## [DATA EXTRACTS]
════════════════

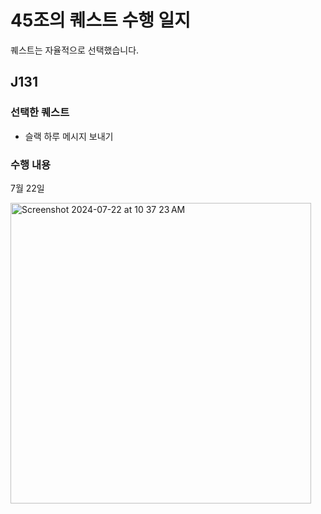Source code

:# 45조의 퀘스트 수행 일지

퀘스트는 자율적으로 선택했습니다.

## J131

### 선택한 퀘스트

- 슬랙 하루 메시지 보내기

### 수행 내용

7월 22일

<img width="481" alt="Screenshot 2024-07-22 at 10 37 23 AM" src="https://gist.github.com/user-attachments/assets/bb6a57f8-f6ce-4e36-9768-6c0dc05931f5">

════════════════

## [EXERCISE BRIEF]
Through the last line of the entries above, beginning at the line containing "45조의 퀘스트 수행 일지", transcribe each line exactly, both ends included and nothing more.

## [TASK ANSWER]
:# 45조의 퀘스트 수행 일지

퀘스트는 자율적으로 선택했습니다.

## J131

### 선택한 퀘스트

- 슬랙 하루 메시지 보내기

### 수행 내용

7월 22일

<img width="481" alt="Screenshot 2024-07-22 at 10 37 23 AM" src="https://gist.github.com/user-attachments/assets/bb6a57f8-f6ce-4e36-9768-6c0dc05931f5">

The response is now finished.